» Task brief
Look through the records and copy each line with the string "important" in it.

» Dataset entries
───

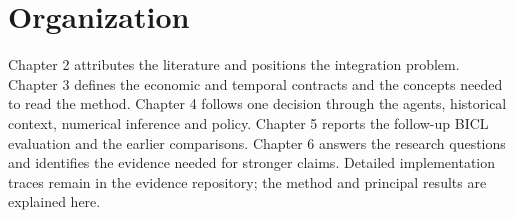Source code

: \section{Organization}\label{s:d7489201492a5b01}
Chapter 2 attributes the literature and positions the integration problem.
Chapter 3 defines the economic and temporal contracts and the concepts
needed to read the method. Chapter 4 follows one decision through the
agents, historical context, numerical inference and policy. Chapter 5
reports the follow-up BICL evaluation and the earlier comparisons.
Chapter 6 answers the research questions and identifies the evidence
needed for stronger claims. Detailed implementation traces remain in the
evidence repository; the method and principal results are explained here.
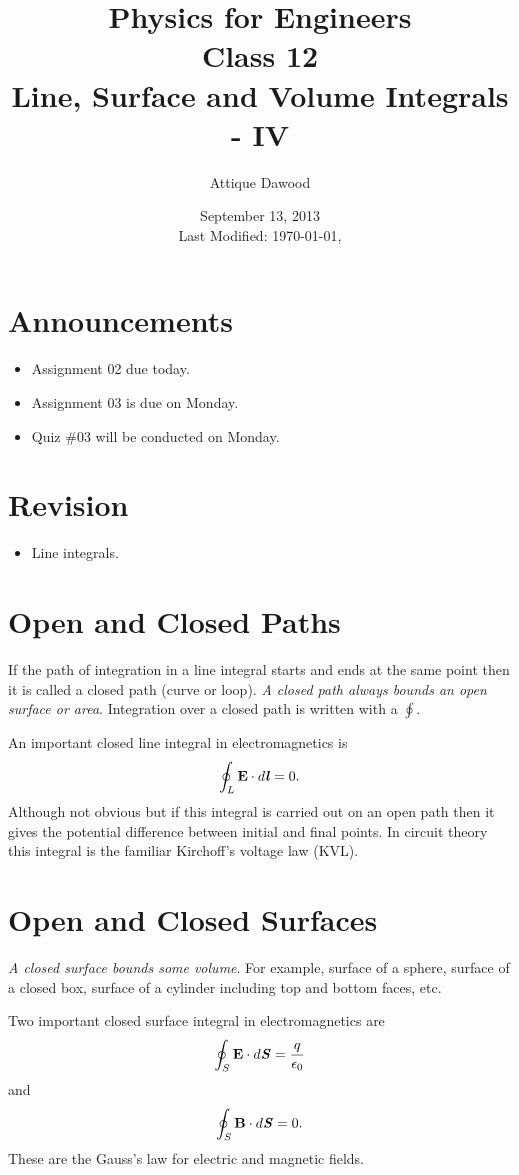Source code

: \documentclass[12pt,a4paper]{article}
\title{\vspace{-2cm}Physics for Engineers\\Class 12\\Line, Surface and Volume Integrals - IV}
\author{Attique Dawood}
\date{September 13, 2013\\[0.2cm] Last Modified: \today, \currenttime}
\begin{document}
\maketitle
\section{Announcements}
\begin{itemize}
\item Assignment 02 due today.
\item Assignment 03 is due on Monday.
\item Quiz \#03 will be conducted on Monday.
\end{itemize}
\section{Revision}
\begin{itemize}
\item Line integrals.
\end{itemize}
\section{Open and Closed Paths}
If the path of integration in a line integral starts and ends at the same point then it is called a closed path (curve or loop). \textit{A closed path always bounds an open surface or area}. Integration over a closed path is written with a $\oint$.

An important closed line integral in electromagnetics is
\begin{equation}
\oint_L \textbf{E}\cdot d\textbf{\textit{l}}=0.
\end{equation}
Although not obvious but if this integral is carried out on an open path then it gives the potential difference between initial and final points. In circuit theory this integral is the familiar Kirchoff's voltage law (KVL).
\section{Open and Closed Surfaces}
\textit{A closed surface bounds some volume}. For example, surface of a sphere, surface of a closed box, surface of a cylinder including top and bottom faces, etc.

Two important closed surface integral in electromagnetics are
\begin{equation}
\oint_S \textbf{E}\cdot d\textbf{\textit{S}}=\dfrac{q}{\epsilon_0}
\end{equation}
and
\begin{equation}
\oint_S \textbf{B}\cdot d\textbf{\textit{S}}=0.
\end{equation}
These are the Gauss's law for electric and magnetic fields.
\end{document}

───

» Output for this exercise
An important closed line integral in electromagnetics is
Two important closed surface integral in electromagnetics are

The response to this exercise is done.